* _INSTRUCTIONS TO FOLLOW_: An identical copy of all the records is what the answer must contain.

EXERCISE DATA Block Start

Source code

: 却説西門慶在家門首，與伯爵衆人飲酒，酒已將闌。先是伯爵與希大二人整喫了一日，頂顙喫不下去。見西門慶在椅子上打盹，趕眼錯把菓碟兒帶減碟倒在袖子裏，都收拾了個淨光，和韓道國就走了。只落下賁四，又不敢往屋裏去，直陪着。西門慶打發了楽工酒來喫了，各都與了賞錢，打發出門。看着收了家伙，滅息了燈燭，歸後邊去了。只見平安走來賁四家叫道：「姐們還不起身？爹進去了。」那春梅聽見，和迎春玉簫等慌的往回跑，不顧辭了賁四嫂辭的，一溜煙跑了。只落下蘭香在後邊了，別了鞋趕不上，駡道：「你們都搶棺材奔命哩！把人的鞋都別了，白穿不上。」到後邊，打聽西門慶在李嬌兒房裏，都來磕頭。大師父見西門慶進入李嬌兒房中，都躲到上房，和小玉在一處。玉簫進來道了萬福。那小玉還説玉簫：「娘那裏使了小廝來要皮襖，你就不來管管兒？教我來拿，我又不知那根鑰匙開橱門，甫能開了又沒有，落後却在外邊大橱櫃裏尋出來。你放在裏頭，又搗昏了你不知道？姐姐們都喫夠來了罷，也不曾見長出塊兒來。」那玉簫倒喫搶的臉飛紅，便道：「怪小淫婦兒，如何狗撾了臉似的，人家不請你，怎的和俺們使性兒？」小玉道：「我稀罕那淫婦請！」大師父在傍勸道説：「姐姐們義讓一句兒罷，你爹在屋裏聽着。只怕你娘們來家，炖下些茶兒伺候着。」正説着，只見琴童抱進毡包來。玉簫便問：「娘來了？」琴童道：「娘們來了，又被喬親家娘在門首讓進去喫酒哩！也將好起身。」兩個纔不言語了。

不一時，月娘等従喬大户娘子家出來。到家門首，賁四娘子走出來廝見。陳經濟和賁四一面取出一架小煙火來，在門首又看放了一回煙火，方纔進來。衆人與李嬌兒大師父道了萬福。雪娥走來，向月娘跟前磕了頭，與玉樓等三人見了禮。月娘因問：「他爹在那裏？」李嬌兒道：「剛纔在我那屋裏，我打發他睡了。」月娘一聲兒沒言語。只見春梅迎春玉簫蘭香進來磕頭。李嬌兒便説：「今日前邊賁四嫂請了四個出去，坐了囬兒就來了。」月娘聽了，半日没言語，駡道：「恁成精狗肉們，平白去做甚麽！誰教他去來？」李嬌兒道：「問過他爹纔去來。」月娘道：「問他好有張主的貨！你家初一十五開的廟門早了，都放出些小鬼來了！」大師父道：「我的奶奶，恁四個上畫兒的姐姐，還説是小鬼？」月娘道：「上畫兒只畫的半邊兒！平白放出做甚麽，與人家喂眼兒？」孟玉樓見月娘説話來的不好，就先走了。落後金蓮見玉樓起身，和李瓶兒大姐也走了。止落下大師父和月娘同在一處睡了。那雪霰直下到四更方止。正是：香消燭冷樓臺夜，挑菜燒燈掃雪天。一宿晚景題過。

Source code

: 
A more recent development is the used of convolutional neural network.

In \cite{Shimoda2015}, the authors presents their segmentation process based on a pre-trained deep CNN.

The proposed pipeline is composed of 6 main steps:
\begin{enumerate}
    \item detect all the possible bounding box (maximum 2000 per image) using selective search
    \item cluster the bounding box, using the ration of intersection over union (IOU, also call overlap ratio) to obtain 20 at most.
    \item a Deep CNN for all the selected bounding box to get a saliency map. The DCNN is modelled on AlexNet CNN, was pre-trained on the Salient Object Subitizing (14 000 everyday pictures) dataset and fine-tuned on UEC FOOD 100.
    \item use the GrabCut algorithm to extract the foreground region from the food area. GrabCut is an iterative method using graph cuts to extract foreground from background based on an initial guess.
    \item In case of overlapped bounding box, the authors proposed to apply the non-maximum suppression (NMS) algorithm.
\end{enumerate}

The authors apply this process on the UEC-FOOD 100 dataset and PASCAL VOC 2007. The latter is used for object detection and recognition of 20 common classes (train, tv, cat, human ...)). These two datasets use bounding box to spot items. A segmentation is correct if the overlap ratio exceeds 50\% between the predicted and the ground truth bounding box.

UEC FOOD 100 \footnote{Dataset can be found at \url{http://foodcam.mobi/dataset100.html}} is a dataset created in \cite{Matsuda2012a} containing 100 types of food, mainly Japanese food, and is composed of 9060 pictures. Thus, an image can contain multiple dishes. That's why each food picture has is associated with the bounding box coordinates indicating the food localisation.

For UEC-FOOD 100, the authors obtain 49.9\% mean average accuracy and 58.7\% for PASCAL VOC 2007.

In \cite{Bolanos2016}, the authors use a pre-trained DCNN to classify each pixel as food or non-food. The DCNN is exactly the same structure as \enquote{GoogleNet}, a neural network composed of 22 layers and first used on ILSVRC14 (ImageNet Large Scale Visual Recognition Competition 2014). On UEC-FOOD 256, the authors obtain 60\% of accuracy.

EXERCISE DATA Block End

* _EXPECTED ANSWER_:
Source code

: 却説西門慶在家門首，與伯爵衆人飲酒，酒已將闌。先是伯爵與希大二人整喫了一日，頂顙喫不下去。見西門慶在椅子上打盹，趕眼錯把菓碟兒帶減碟倒在袖子裏，都收拾了個淨光，和韓道國就走了。只落下賁四，又不敢往屋裏去，直陪着。西門慶打發了楽工酒來喫了，各都與了賞錢，打發出門。看着收了家伙，滅息了燈燭，歸後邊去了。只見平安走來賁四家叫道：「姐們還不起身？爹進去了。」那春梅聽見，和迎春玉簫等慌的往回跑，不顧辭了賁四嫂辭的，一溜煙跑了。只落下蘭香在後邊了，別了鞋趕不上，駡道：「你們都搶棺材奔命哩！把人的鞋都別了，白穿不上。」到後邊，打聽西門慶在李嬌兒房裏，都來磕頭。大師父見西門慶進入李嬌兒房中，都躲到上房，和小玉在一處。玉簫進來道了萬福。那小玉還説玉簫：「娘那裏使了小廝來要皮襖，你就不來管管兒？教我來拿，我又不知那根鑰匙開橱門，甫能開了又沒有，落後却在外邊大橱櫃裏尋出來。你放在裏頭，又搗昏了你不知道？姐姐們都喫夠來了罷，也不曾見長出塊兒來。」那玉簫倒喫搶的臉飛紅，便道：「怪小淫婦兒，如何狗撾了臉似的，人家不請你，怎的和俺們使性兒？」小玉道：「我稀罕那淫婦請！」大師父在傍勸道説：「姐姐們義讓一句兒罷，你爹在屋裏聽着。只怕你娘們來家，炖下些茶兒伺候着。」正説着，只見琴童抱進毡包來。玉簫便問：「娘來了？」琴童道：「娘們來了，又被喬親家娘在門首讓進去喫酒哩！也將好起身。」兩個纔不言語了。

不一時，月娘等従喬大户娘子家出來。到家門首，賁四娘子走出來廝見。陳經濟和賁四一面取出一架小煙火來，在門首又看放了一回煙火，方纔進來。衆人與李嬌兒大師父道了萬福。雪娥走來，向月娘跟前磕了頭，與玉樓等三人見了禮。月娘因問：「他爹在那裏？」李嬌兒道：「剛纔在我那屋裏，我打發他睡了。」月娘一聲兒沒言語。只見春梅迎春玉簫蘭香進來磕頭。李嬌兒便説：「今日前邊賁四嫂請了四個出去，坐了囬兒就來了。」月娘聽了，半日没言語，駡道：「恁成精狗肉們，平白去做甚麽！誰教他去來？」李嬌兒道：「問過他爹纔去來。」月娘道：「問他好有張主的貨！你家初一十五開的廟門早了，都放出些小鬼來了！」大師父道：「我的奶奶，恁四個上畫兒的姐姐，還説是小鬼？」月娘道：「上畫兒只畫的半邊兒！平白放出做甚麽，與人家喂眼兒？」孟玉樓見月娘説話來的不好，就先走了。落後金蓮見玉樓起身，和李瓶兒大姐也走了。止落下大師父和月娘同在一處睡了。那雪霰直下到四更方止。正是：香消燭冷樓臺夜，挑菜燒燈掃雪天。一宿晚景題過。

Source code

: 
A more recent development is the used of convolutional neural network.

In \cite{Shimoda2015}, the authors presents their segmentation process based on a pre-trained deep CNN.

The proposed pipeline is composed of 6 main steps:
\begin{enumerate}
    \item detect all the possible bounding box (maximum 2000 per image) using selective search
    \item cluster the bounding box, using the ration of intersection over union (IOU, also call overlap ratio) to obtain 20 at most.
    \item a Deep CNN for all the selected bounding box to get a saliency map. The DCNN is modelled on AlexNet CNN, was pre-trained on the Salient Object Subitizing (14 000 everyday pictures) dataset and fine-tuned on UEC FOOD 100.
    \item use the GrabCut algorithm to extract the foreground region from the food area. GrabCut is an iterative method using graph cuts to extract foreground from background based on an initial guess.
    \item In case of overlapped bounding box, the authors proposed to apply the non-maximum suppression (NMS) algorithm.
\end{enumerate}

The authors apply this process on the UEC-FOOD 100 dataset and PASCAL VOC 2007. The latter is used for object detection and recognition of 20 common classes (train, tv, cat, human ...)). These two datasets use bounding box to spot items. A segmentation is correct if the overlap ratio exceeds 50\% between the predicted and the ground truth bounding box.

UEC FOOD 100 \footnote{Dataset can be found at \url{http://foodcam.mobi/dataset100.html}} is a dataset created in \cite{Matsuda2012a} containing 100 types of food, mainly Japanese food, and is composed of 9060 pictures. Thus, an image can contain multiple dishes. That's why each food picture has is associated with the bounding box coordinates indicating the food localisation.

For UEC-FOOD 100, the authors obtain 49.9\% mean average accuracy and 58.7\% for PASCAL VOC 2007.

In \cite{Bolanos2016}, the authors use a pre-trained DCNN to classify each pixel as food or non-food. The DCNN is exactly the same structure as \enquote{GoogleNet}, a neural network composed of 22 layers and first used on ILSVRC14 (ImageNet Large Scale Visual Recognition Competition 2014). On UEC-FOOD 256, the authors obtain 60\% of accuracy.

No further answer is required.